## WHAT TO DO
First find the line with "mkdir files" in the entries below, then set down exactly every line through the line with "entire site, you", that line included.

## RECORDS SHOWN

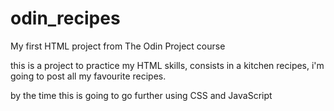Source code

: # odin_recipes
My first HTML project from The Odin Project course

this is a project to practice my HTML skills, consists in a kitchen recipes, i'm going to post all my favourite recipes.

by the time this is going to go further using CSS and JavaScript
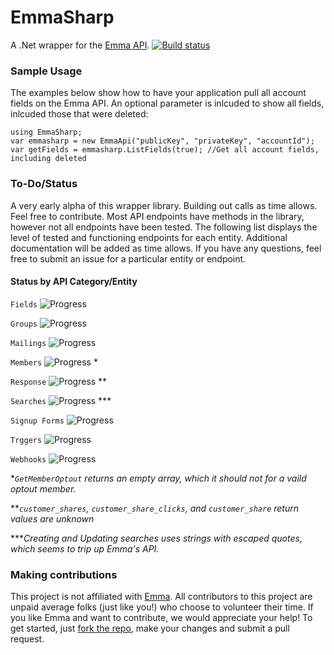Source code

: # EmmaSharp

A .Net wrapper for the [Emma API](http://api.myemma.com/). [![Build status](https://ci.appveyor.com/api/projects/status/v66btpa1dxv7vlwv?svg=true)](https://ci.appveyor.com/project/kylegregory/emmasharp)

### Sample Usage

The examples below show how to have your application pull all account fields on the Emma API. An optional parameter is inlcuded to show all fields, inlcuded those that were deleted:

    using EmmaSharp;
    var emmasharp = new EmmaApi("publicKey", "privateKey", "accountId");
    var getFields = emmasharp.ListFields(true); //Get all account fields, including deleted

### To-Do/Status

A very early alpha of this wrapper library. Building out calls as time allows. Feel free to contribute. Most API endpoints have methods in the library, however not all endpoints have been tested. The following list displays the level of tested and functioning endpoints for each entity. Additional documentation will be added as time allows. If you have any questions, feel free to submit an issue for a particular entity or endpoint.

#### Status by API Category/Entity
`Fields` ![Progress](http://progressed.io/bar/100)

`Groups` ![Progress](http://progressed.io/bar/100)

`Mailings` ![Progress](http://progressed.io/bar/65)

`Members` ![Progress](http://progressed.io/bar/100) \*

`Response` ![Progress](http://progressed.io/bar/95) \*\*

`Searches` ![Progress](http://progressed.io/bar/95) \*\*\*

`Signup Forms` ![Progress](http://progressed.io/bar/100)

`Trggers` ![Progress](http://progressed.io/bar/100)

`Webhooks` ![Progress](http://progressed.io/bar/0)

\**`GetMemberOptout` returns an empty array, which it should not for a vaild optout member.*

\*\**`customer_shares`, `customer_share_clicks`, and `customer_share` return values are unknown*

\*\*\**Creating and Updating searches uses strings with escaped quotes, which seems to trip up Emma's API.*

### Making contributions
This project is not affiliated with [Emma](http://myemma.com/meet-us).  All contributors to this project are unpaid average folks (just like you!) who choose to volunteer their time.  If you like Emma and want to contribute, we would appreciate your help!  To get started, just [fork the repo](https://help.github.com/articles/fork-a-repo), make your changes and submit a pull request.   

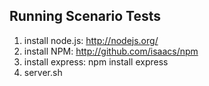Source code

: Running Scenario Tests
----------------------

1. install node.js: http://nodejs.org/
2. install NPM: http://github.com/isaacs/npm
3. install express: npm install express
4. server.sh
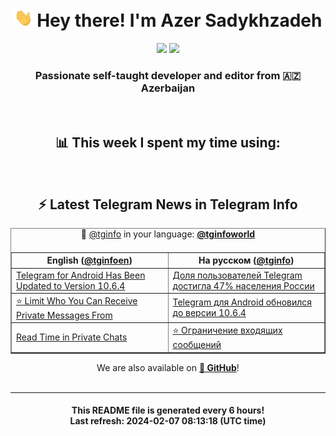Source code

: <div align="center">
	<div>
		<h1>
      <img src="./assets/hi.gif" width="30px"> Hey there! I'm Azer Sadykhzadeh
    </h1>
    <img height="18" src="https://komarev.com/ghpvc/?username=sadykhzadeh&label=Views&color=2081c1&style=flat-square" />
		<a href="https://wakatime.com/Azer"> <img height="18" src="https://wakatime.com/badge/user/f80ae27a-c328-426f-a381-bc84136e2dd6.svg" /> </a>
    <h3>
      Passionate self-taught developer and editor from 🇦🇿 Azerbaijan
    </h3>
  </div>
  <br>

<h2>📊 This week I spent my time using:</h2>

<!--START_SECTION:waka-->
<!--END_SECTION:waka-->

<br>

<h2>⚡️ Latest Telegram News in Telegram Info</h2>
  <table border>
		<tr>
			<th width="50%">English (<a href="https://t.me/tginfoen">@tginfoen</a>)</th>
			<th>На русском (<a href="https://t.me/tginfo">@tginfo</a>)</th>
		</tr>
		<caption>🚩 <a href="https://t.me/tginfo">@tginfo</a> in your language: <a href="https://t.me/tginfoworld"><b>@tginfoworld</b></a><caption/>
  <tr><td><a href="https://t.me/tginfoen/1843">Telegram for Android Has Been Updated to Version 10.6.4</a></td>
    <td><a href="https://t.me/tginfo/3930">Доля пользователей Telegram достигла 47% населения России</a></td></tr><tr><td><a href="https://t.me/tginfoen/1842">⭐ Limit Who You Can Receive Private Messages From</a></td>
    <td><a href="https://t.me/tginfo/3929">Telegram для Android обновился до версии 10.6.4</a></td></tr><tr><td><a href="https://t.me/tginfoen/1841">Read Time in Private Chats</a></td>
    <td><a href="https://t.me/tginfo/3928">⭐ Ограничение входящих сообщений</a></td></tr>
</table>
We are also available on <a href="https://github.com/tginfo"><b>🐙 GitHub</b></a>!
</div>

<br>
<hr>
<h4 align="center">This README file is generated <b>every 6 hours</b>!</br>Last refresh: <b>2024-02-07 08:13:18 (UTC time)</b></h4>
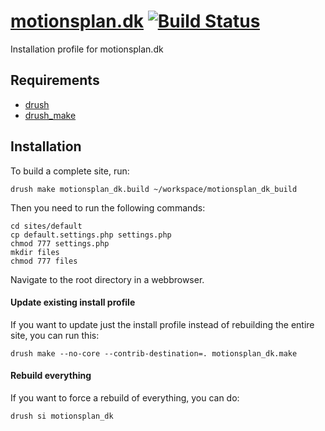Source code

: [motionsplan.dk](http://motionsplan.dk) [![Build Status](https://secure.travis-ci.org/motionsplan/motionsplan.dk.png?branch=6.x-1.x)](http://travis-ci.org/motionsplan/motionsplan.dk)
==

Installation profile for motionsplan.dk

Requirements
------------

* [drush](http://drupal.org/project/drush) 
* [drush_make](http://drupal.org/project/drush_make)

Installation
------------

To build a complete site, run:

    drush make motionsplan_dk.build ~/workspace/motionsplan_dk_build

Then you need to run the following commands:

    cd sites/default
    cp default.settings.php settings.php
    chmod 777 settings.php
    mkdir files
    chmod 777 files

Navigate to the root directory in a webbrowser.

#### Update existing install profile ####

If you want to update just the install profile instead of rebuilding the
entire site, you can run this:

    drush make --no-core --contrib-destination=. motionsplan_dk.make

#### Rebuild everything ####

If you want to force a rebuild of everything, you can do:

    drush si motionsplan_dk
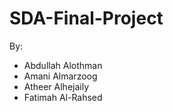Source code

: # SDA-Final-Project
By: 
- Abdullah Alothman
- Amani Almarzoog
- Atheer Alhejaily
- Fatimah Al-Rahsed
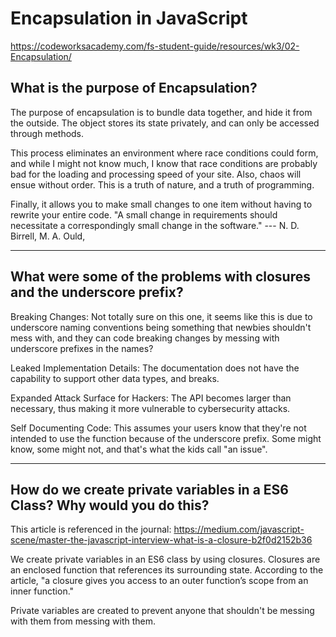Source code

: # Encapsulation in JavaScript
https://codeworksacademy.com/fs-student-guide/resources/wk3/02-Encapsulation/

## What is the purpose of Encapsulation?

The purpose of encapsulation is to bundle data together, and hide it from the outside. The object stores its state privately, and can only be accessed through methods.

This process eliminates an environment where race conditions could form, and while I might not know much, I know that race conditions are probably bad for the loading and processing speed of your site. Also, chaos will ensue without order. This is a truth of nature, and a truth of programming. 

Finally, it allows you to make small changes to one item without having to rewrite your entire code. "A small change in requirements should necessitate a correspondingly small change in the software." --- N. D. Birrell, M. A. Ould,

---

## What were some of the problems with closures and the underscore prefix?

Breaking Changes: Not totally sure on this one, it seems like this is due to underscore naming conventions being something that newbies shouldn't mess with, and they can code breaking changes by messing with underscore prefixes in the names?

Leaked Implementation Details: The documentation does not have the capability to support other data types, and breaks. 

Expanded Attack Surface for Hackers: The API becomes larger than necessary, thus making it more vulnerable to cybersecurity attacks.

Self Documenting Code: This assumes your users know that they're not intended to use the function because of the underscore prefix. Some might know, some might not, and that's what the kids call "an issue". 


---

## How do we create private variables in a ES6 Class? Why would you do this?

This article is referenced in the journal: https://medium.com/javascript-scene/master-the-javascript-interview-what-is-a-closure-b2f0d2152b36

We create private variables in an ES6 class by using closures. 
Closures are an enclosed function that references its surrounding state. According to the article, "a closure gives you access to an outer function’s scope from an inner function."

Private variables are created to prevent anyone that shouldn't be messing with them from messing with them. 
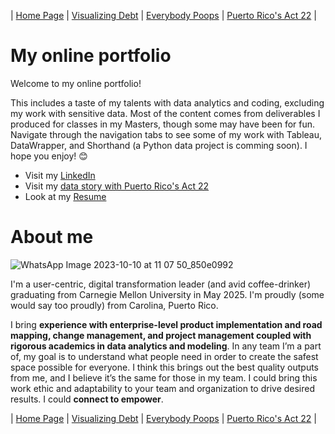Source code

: | [Home Page](https://chrisbori.github.io/My-Online-Portfolio/) | [Visualizing Debt](https://chrisbori.github.io/My-Online-Portfolio/visualizing-government-debt) | [Everybody Poops](https://chrisbori.github.io/My-Online-Portfolio/critique-by-design) | [Puerto Rico's Act 22](https://chrisbori.github.io/My-Online-Portfolio/final-project-part-three) |

# My online portfolio
Welcome to my online portfolio! 

This includes a taste of my talents with data analytics and coding, excluding my work with sensitive data. Most of the content comes from deliverables I produced for classes in my Masters, though some may have been for fun. Navigate through the navigation tabs to see some of my work with Tableau, DataWrapper, and Shorthand (a Python data project is comming soon). I hope you enjoy! 😊

* Visit my [LinkedIn](https://www.linkedin.com/in/candinob/)
* Visit my [data story with Puerto Rico's Act 22](https://carnegiemellon.shorthandstories.com/whats-left-here-puerto-ricos-act-22/index.html)
* Look at my [Resume](https://github.com/chrisbori/My-Online-Portfolio/files/14817600/Christian.Andino.Borrero.Resume.pdf)


# About me

![WhatsApp Image 2023-10-10 at 11 07 50_850e0992](https://github.com/chrisbori/My-Online-Portfolio/assets/157328962/1df218ab-08d0-47a3-9d8e-660c06ea722b)

I'm a user-centric, digital transformation leader (and avid coffee-drinker) graduating from Carnegie Mellon University in May 2025. I'm proudly (some would say too proudly) from Carolina, Puerto Rico. 

I bring **experience with enterprise-level product implementation and road mapping, change management, and project management coupled with rigorous academics in data analytics and modeling**. In any team I’m a part of, my goal is to understand what people need in order to create the safest space possible for everyone. I think this brings out the best quality outputs from me, and I believe it’s the same for those in my team. I could bring this work ethic and adaptability to your team and organization to drive desired results. I could **connect to empower**.

| [Home Page](https://chrisbori.github.io/My-Online-Portfolio/) | [Visualizing Debt](https://chrisbori.github.io/My-Online-Portfolio/visualizing-government-debt) | [Everybody Poops](https://chrisbori.github.io/My-Online-Portfolio/critique-by-design) | [Puerto Rico's Act 22](https://chrisbori.github.io/My-Online-Portfolio/final-project-part-three) |
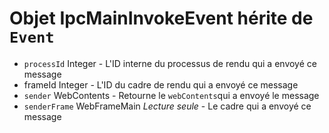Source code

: # Objet IpcMainInvokeEvent hérite de `Event`

* `processId` Integer - L'ID interne du processus de rendu qui a envoyé ce message
* frameId Integer - L'ID du cadre de rendu qui a envoyé ce message
* `sender` WebContents - Retourne le `webContents`qui a envoyé le message
* `senderFrame` WebFrameMain _Lecture seule_ - Le cadre qui a envoyé ce message
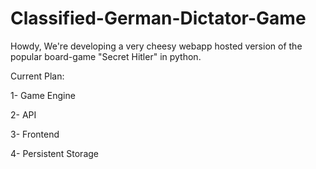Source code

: # Classified-German-Dictator-Game
Howdy, We're developing a very cheesy webapp hosted version of the popular board-game "Secret Hitler" in python. 

Current Plan:

1- Game Engine

2- API

3- Frontend

4- Persistent Storage
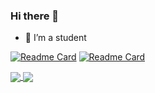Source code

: ### Hi there 👋

- 🌱 I’m a student

[![Readme Card](https://github-readme-stats.vercel.app/api/pin/?username=TraGiang1002&repo=JS)](https://github.com/TraGiang1002/JS)
[![Readme Card](https://github-readme-stats.vercel.app/api/pin/?username=TraGiang1002&repo=nodejs_blog)](https://github.com/TraGiang1002/nodejs_blog)
<a href="https://github.com/uvipen/QuickDraw/">
  <!-- Change the `github-readme-stats.anuraghazra1.vercel.app` to `github-readme-stats.vercel.app`  -->
  <img align="center" src="https://github-readme-stats.anuraghazra1.vercel.app/api/pin/?username=TraGiang1002&repo=JS&theme=radical" />
</a>    
<a href="https://github.com/uvipen/ASCII-generator/">
  <!-- Change the `github-readme-stats.anuraghazra1.vercel.app` to `github-readme-stats.vercel.app`  -->
  <img align="center" src="https://github-readme-stats.anuraghazra1.vercel.app/api/pin/?username=TraGiang1002&repo=nodejs_blog&theme=merko" />
</a>
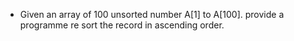 - Given an array of 100 unsorted number A[1] to A[100]. provide a programme re sort the record in ascending order.
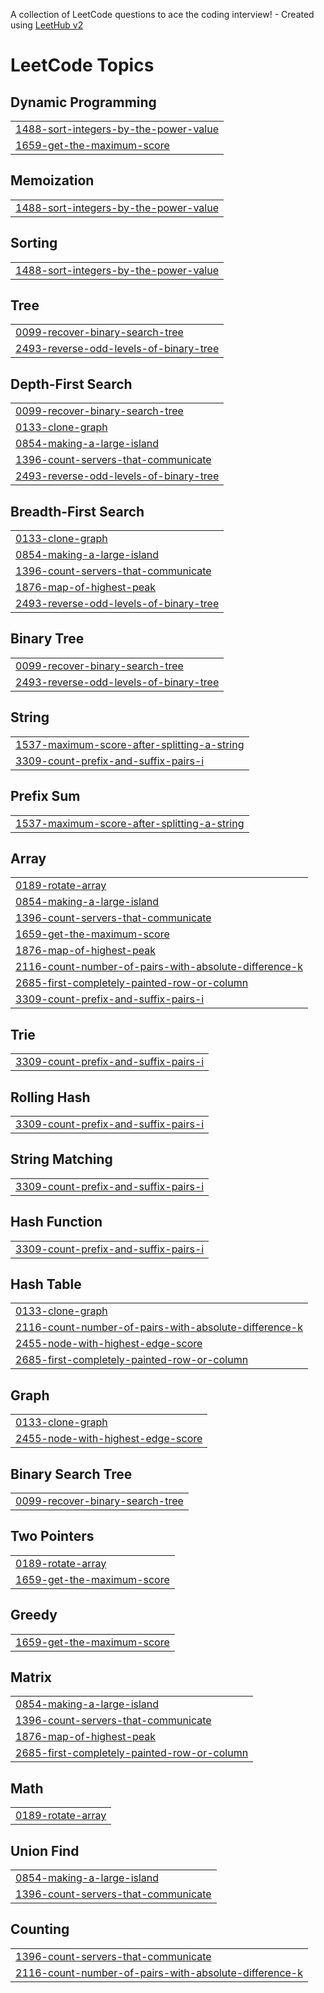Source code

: A collection of LeetCode questions to ace the coding interview! - Created using [LeetHub v2](https://github.com/arunbhardwaj/LeetHub-2.0)
<!---LeetCode Topics Start-->
# LeetCode Topics
## Dynamic Programming
|  |
| ------- |
| [1488-sort-integers-by-the-power-value](https://github.com/Ash-codes18/Cpp_DSA/tree/master/1488-sort-integers-by-the-power-value) |
| [1659-get-the-maximum-score](https://github.com/Ash-codes18/Cpp_DSA/tree/master/1659-get-the-maximum-score) |
## Memoization
|  |
| ------- |
| [1488-sort-integers-by-the-power-value](https://github.com/Ash-codes18/Cpp_DSA/tree/master/1488-sort-integers-by-the-power-value) |
## Sorting
|  |
| ------- |
| [1488-sort-integers-by-the-power-value](https://github.com/Ash-codes18/Cpp_DSA/tree/master/1488-sort-integers-by-the-power-value) |
## Tree
|  |
| ------- |
| [0099-recover-binary-search-tree](https://github.com/Ash-codes18/Cpp_DSA/tree/master/0099-recover-binary-search-tree) |
| [2493-reverse-odd-levels-of-binary-tree](https://github.com/Ash-codes18/Cpp_DSA/tree/master/2493-reverse-odd-levels-of-binary-tree) |
## Depth-First Search
|  |
| ------- |
| [0099-recover-binary-search-tree](https://github.com/Ash-codes18/Cpp_DSA/tree/master/0099-recover-binary-search-tree) |
| [0133-clone-graph](https://github.com/Ash-codes18/Cpp_DSA/tree/master/0133-clone-graph) |
| [0854-making-a-large-island](https://github.com/Ash-codes18/Cpp_DSA/tree/master/0854-making-a-large-island) |
| [1396-count-servers-that-communicate](https://github.com/Ash-codes18/Cpp_DSA/tree/master/1396-count-servers-that-communicate) |
| [2493-reverse-odd-levels-of-binary-tree](https://github.com/Ash-codes18/Cpp_DSA/tree/master/2493-reverse-odd-levels-of-binary-tree) |
## Breadth-First Search
|  |
| ------- |
| [0133-clone-graph](https://github.com/Ash-codes18/Cpp_DSA/tree/master/0133-clone-graph) |
| [0854-making-a-large-island](https://github.com/Ash-codes18/Cpp_DSA/tree/master/0854-making-a-large-island) |
| [1396-count-servers-that-communicate](https://github.com/Ash-codes18/Cpp_DSA/tree/master/1396-count-servers-that-communicate) |
| [1876-map-of-highest-peak](https://github.com/Ash-codes18/Cpp_DSA/tree/master/1876-map-of-highest-peak) |
| [2493-reverse-odd-levels-of-binary-tree](https://github.com/Ash-codes18/Cpp_DSA/tree/master/2493-reverse-odd-levels-of-binary-tree) |
## Binary Tree
|  |
| ------- |
| [0099-recover-binary-search-tree](https://github.com/Ash-codes18/Cpp_DSA/tree/master/0099-recover-binary-search-tree) |
| [2493-reverse-odd-levels-of-binary-tree](https://github.com/Ash-codes18/Cpp_DSA/tree/master/2493-reverse-odd-levels-of-binary-tree) |
## String
|  |
| ------- |
| [1537-maximum-score-after-splitting-a-string](https://github.com/Ash-codes18/Cpp_DSA/tree/master/1537-maximum-score-after-splitting-a-string) |
| [3309-count-prefix-and-suffix-pairs-i](https://github.com/Ash-codes18/Cpp_DSA/tree/master/3309-count-prefix-and-suffix-pairs-i) |
## Prefix Sum
|  |
| ------- |
| [1537-maximum-score-after-splitting-a-string](https://github.com/Ash-codes18/Cpp_DSA/tree/master/1537-maximum-score-after-splitting-a-string) |
## Array
|  |
| ------- |
| [0189-rotate-array](https://github.com/Ash-codes18/Cpp_DSA/tree/master/0189-rotate-array) |
| [0854-making-a-large-island](https://github.com/Ash-codes18/Cpp_DSA/tree/master/0854-making-a-large-island) |
| [1396-count-servers-that-communicate](https://github.com/Ash-codes18/Cpp_DSA/tree/master/1396-count-servers-that-communicate) |
| [1659-get-the-maximum-score](https://github.com/Ash-codes18/Cpp_DSA/tree/master/1659-get-the-maximum-score) |
| [1876-map-of-highest-peak](https://github.com/Ash-codes18/Cpp_DSA/tree/master/1876-map-of-highest-peak) |
| [2116-count-number-of-pairs-with-absolute-difference-k](https://github.com/Ash-codes18/Cpp_DSA/tree/master/2116-count-number-of-pairs-with-absolute-difference-k) |
| [2685-first-completely-painted-row-or-column](https://github.com/Ash-codes18/Cpp_DSA/tree/master/2685-first-completely-painted-row-or-column) |
| [3309-count-prefix-and-suffix-pairs-i](https://github.com/Ash-codes18/Cpp_DSA/tree/master/3309-count-prefix-and-suffix-pairs-i) |
## Trie
|  |
| ------- |
| [3309-count-prefix-and-suffix-pairs-i](https://github.com/Ash-codes18/Cpp_DSA/tree/master/3309-count-prefix-and-suffix-pairs-i) |
## Rolling Hash
|  |
| ------- |
| [3309-count-prefix-and-suffix-pairs-i](https://github.com/Ash-codes18/Cpp_DSA/tree/master/3309-count-prefix-and-suffix-pairs-i) |
## String Matching
|  |
| ------- |
| [3309-count-prefix-and-suffix-pairs-i](https://github.com/Ash-codes18/Cpp_DSA/tree/master/3309-count-prefix-and-suffix-pairs-i) |
## Hash Function
|  |
| ------- |
| [3309-count-prefix-and-suffix-pairs-i](https://github.com/Ash-codes18/Cpp_DSA/tree/master/3309-count-prefix-and-suffix-pairs-i) |
## Hash Table
|  |
| ------- |
| [0133-clone-graph](https://github.com/Ash-codes18/Cpp_DSA/tree/master/0133-clone-graph) |
| [2116-count-number-of-pairs-with-absolute-difference-k](https://github.com/Ash-codes18/Cpp_DSA/tree/master/2116-count-number-of-pairs-with-absolute-difference-k) |
| [2455-node-with-highest-edge-score](https://github.com/Ash-codes18/Cpp_DSA/tree/master/2455-node-with-highest-edge-score) |
| [2685-first-completely-painted-row-or-column](https://github.com/Ash-codes18/Cpp_DSA/tree/master/2685-first-completely-painted-row-or-column) |
## Graph
|  |
| ------- |
| [0133-clone-graph](https://github.com/Ash-codes18/Cpp_DSA/tree/master/0133-clone-graph) |
| [2455-node-with-highest-edge-score](https://github.com/Ash-codes18/Cpp_DSA/tree/master/2455-node-with-highest-edge-score) |
## Binary Search Tree
|  |
| ------- |
| [0099-recover-binary-search-tree](https://github.com/Ash-codes18/Cpp_DSA/tree/master/0099-recover-binary-search-tree) |
## Two Pointers
|  |
| ------- |
| [0189-rotate-array](https://github.com/Ash-codes18/Cpp_DSA/tree/master/0189-rotate-array) |
| [1659-get-the-maximum-score](https://github.com/Ash-codes18/Cpp_DSA/tree/master/1659-get-the-maximum-score) |
## Greedy
|  |
| ------- |
| [1659-get-the-maximum-score](https://github.com/Ash-codes18/Cpp_DSA/tree/master/1659-get-the-maximum-score) |
## Matrix
|  |
| ------- |
| [0854-making-a-large-island](https://github.com/Ash-codes18/Cpp_DSA/tree/master/0854-making-a-large-island) |
| [1396-count-servers-that-communicate](https://github.com/Ash-codes18/Cpp_DSA/tree/master/1396-count-servers-that-communicate) |
| [1876-map-of-highest-peak](https://github.com/Ash-codes18/Cpp_DSA/tree/master/1876-map-of-highest-peak) |
| [2685-first-completely-painted-row-or-column](https://github.com/Ash-codes18/Cpp_DSA/tree/master/2685-first-completely-painted-row-or-column) |
## Math
|  |
| ------- |
| [0189-rotate-array](https://github.com/Ash-codes18/Cpp_DSA/tree/master/0189-rotate-array) |
## Union Find
|  |
| ------- |
| [0854-making-a-large-island](https://github.com/Ash-codes18/Cpp_DSA/tree/master/0854-making-a-large-island) |
| [1396-count-servers-that-communicate](https://github.com/Ash-codes18/Cpp_DSA/tree/master/1396-count-servers-that-communicate) |
## Counting
|  |
| ------- |
| [1396-count-servers-that-communicate](https://github.com/Ash-codes18/Cpp_DSA/tree/master/1396-count-servers-that-communicate) |
| [2116-count-number-of-pairs-with-absolute-difference-k](https://github.com/Ash-codes18/Cpp_DSA/tree/master/2116-count-number-of-pairs-with-absolute-difference-k) |
<!---LeetCode Topics End-->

## EXERCISE OUTPUT
    mkdir files
    chmod 777 files

Navigate to the root directory in a webbrowser.

#### Update existing install profile ####

If you want to update just the install profile instead of rebuilding the
entire site, you can run this:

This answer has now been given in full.